- [Exercise aim]: Nothing but a number should be given: how many lines of the records include "Unix"?

(Records from a dataset)
————
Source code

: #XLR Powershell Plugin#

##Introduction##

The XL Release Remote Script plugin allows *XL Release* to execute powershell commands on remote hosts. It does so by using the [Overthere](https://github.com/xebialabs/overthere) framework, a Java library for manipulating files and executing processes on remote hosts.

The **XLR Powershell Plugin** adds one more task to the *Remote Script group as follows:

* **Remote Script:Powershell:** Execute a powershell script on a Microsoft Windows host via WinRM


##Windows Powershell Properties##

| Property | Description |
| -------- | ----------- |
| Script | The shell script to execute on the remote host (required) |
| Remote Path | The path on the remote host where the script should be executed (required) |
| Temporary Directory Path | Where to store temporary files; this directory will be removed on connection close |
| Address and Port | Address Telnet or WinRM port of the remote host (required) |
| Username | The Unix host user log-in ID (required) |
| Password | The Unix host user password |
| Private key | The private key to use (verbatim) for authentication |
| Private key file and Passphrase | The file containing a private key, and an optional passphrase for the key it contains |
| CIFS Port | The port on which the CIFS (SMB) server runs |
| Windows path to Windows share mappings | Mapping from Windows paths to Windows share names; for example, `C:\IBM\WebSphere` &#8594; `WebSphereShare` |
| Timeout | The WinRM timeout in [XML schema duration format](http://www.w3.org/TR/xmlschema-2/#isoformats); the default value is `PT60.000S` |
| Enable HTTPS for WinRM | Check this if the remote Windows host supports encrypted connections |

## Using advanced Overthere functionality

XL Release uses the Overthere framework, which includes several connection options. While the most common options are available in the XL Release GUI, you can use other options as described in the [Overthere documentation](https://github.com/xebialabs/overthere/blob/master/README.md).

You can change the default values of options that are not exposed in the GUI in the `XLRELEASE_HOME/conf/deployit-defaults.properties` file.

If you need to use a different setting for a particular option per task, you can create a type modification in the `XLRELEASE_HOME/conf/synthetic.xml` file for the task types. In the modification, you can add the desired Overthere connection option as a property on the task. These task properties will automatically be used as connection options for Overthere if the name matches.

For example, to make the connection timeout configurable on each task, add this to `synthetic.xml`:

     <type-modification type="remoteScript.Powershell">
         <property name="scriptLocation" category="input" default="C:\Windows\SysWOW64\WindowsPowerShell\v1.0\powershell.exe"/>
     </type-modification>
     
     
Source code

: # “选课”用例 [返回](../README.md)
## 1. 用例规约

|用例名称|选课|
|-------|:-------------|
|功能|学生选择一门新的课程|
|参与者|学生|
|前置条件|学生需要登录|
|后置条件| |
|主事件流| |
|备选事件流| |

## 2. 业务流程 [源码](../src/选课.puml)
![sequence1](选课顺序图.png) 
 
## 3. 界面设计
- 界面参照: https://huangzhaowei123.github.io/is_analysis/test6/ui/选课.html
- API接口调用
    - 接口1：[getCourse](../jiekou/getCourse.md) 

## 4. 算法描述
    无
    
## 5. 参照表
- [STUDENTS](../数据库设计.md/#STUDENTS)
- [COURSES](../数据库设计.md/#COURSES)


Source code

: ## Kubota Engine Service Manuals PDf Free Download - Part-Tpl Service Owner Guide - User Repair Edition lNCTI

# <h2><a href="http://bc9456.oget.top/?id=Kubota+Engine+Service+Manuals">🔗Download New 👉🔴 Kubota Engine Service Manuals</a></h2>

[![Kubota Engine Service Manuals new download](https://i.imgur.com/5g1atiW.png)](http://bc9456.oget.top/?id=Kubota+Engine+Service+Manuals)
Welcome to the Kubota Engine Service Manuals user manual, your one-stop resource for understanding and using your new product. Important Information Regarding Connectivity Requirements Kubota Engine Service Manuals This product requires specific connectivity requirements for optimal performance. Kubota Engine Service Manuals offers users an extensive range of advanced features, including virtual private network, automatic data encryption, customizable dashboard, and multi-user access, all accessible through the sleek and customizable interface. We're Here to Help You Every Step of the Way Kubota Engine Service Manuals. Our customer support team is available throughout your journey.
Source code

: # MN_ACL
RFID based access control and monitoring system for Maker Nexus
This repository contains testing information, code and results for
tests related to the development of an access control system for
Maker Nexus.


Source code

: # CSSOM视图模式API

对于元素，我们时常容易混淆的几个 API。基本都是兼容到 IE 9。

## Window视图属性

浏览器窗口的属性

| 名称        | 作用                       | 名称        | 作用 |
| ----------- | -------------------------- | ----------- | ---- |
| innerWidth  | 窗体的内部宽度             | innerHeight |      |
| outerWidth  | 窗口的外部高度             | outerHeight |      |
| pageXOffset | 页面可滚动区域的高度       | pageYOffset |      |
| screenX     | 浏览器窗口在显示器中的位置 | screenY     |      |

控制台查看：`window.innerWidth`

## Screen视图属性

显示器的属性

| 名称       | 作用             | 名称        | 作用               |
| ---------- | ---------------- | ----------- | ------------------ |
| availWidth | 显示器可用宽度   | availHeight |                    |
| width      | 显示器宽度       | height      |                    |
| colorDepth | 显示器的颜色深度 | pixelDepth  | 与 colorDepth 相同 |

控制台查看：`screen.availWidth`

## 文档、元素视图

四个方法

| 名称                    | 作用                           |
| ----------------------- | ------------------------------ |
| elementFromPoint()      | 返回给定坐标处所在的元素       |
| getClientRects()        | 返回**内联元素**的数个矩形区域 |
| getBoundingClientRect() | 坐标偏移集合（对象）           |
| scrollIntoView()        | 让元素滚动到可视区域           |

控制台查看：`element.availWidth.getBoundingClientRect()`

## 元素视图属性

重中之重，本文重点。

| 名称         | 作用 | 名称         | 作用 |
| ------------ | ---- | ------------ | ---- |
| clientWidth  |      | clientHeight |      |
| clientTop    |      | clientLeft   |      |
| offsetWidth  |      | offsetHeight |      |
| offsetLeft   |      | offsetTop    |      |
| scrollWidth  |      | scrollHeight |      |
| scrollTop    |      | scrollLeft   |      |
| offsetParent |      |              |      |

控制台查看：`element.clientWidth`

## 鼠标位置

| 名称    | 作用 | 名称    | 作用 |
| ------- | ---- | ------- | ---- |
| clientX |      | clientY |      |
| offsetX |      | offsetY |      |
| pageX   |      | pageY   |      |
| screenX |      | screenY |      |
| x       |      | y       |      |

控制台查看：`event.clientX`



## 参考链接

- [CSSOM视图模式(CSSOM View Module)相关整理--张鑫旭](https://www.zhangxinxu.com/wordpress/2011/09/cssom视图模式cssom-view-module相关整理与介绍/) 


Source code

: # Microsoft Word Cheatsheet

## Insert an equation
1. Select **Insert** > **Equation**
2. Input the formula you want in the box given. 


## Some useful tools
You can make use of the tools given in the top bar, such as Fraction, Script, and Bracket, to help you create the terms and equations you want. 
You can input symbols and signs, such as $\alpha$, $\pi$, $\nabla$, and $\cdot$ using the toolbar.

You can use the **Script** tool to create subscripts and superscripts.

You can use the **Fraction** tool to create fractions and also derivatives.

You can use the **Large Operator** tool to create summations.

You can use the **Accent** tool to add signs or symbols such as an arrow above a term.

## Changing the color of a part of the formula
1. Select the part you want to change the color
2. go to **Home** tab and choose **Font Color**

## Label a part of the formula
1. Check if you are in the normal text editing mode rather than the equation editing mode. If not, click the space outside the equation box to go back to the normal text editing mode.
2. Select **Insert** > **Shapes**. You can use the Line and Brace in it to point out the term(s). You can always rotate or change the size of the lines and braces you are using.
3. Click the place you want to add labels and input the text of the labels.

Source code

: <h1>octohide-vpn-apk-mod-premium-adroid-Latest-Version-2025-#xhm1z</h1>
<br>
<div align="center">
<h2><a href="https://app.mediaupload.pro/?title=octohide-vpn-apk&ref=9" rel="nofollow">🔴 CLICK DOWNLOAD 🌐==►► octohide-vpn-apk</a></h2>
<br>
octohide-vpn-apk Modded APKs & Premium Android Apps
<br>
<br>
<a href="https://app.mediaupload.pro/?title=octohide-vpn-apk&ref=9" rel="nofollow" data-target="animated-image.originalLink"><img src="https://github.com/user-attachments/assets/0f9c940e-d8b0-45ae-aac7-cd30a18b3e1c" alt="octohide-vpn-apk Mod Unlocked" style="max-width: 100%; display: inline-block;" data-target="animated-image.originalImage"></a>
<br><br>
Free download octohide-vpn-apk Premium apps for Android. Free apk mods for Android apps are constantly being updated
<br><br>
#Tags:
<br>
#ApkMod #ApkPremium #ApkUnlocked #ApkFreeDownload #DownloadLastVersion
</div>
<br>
————
- [Task response]: 2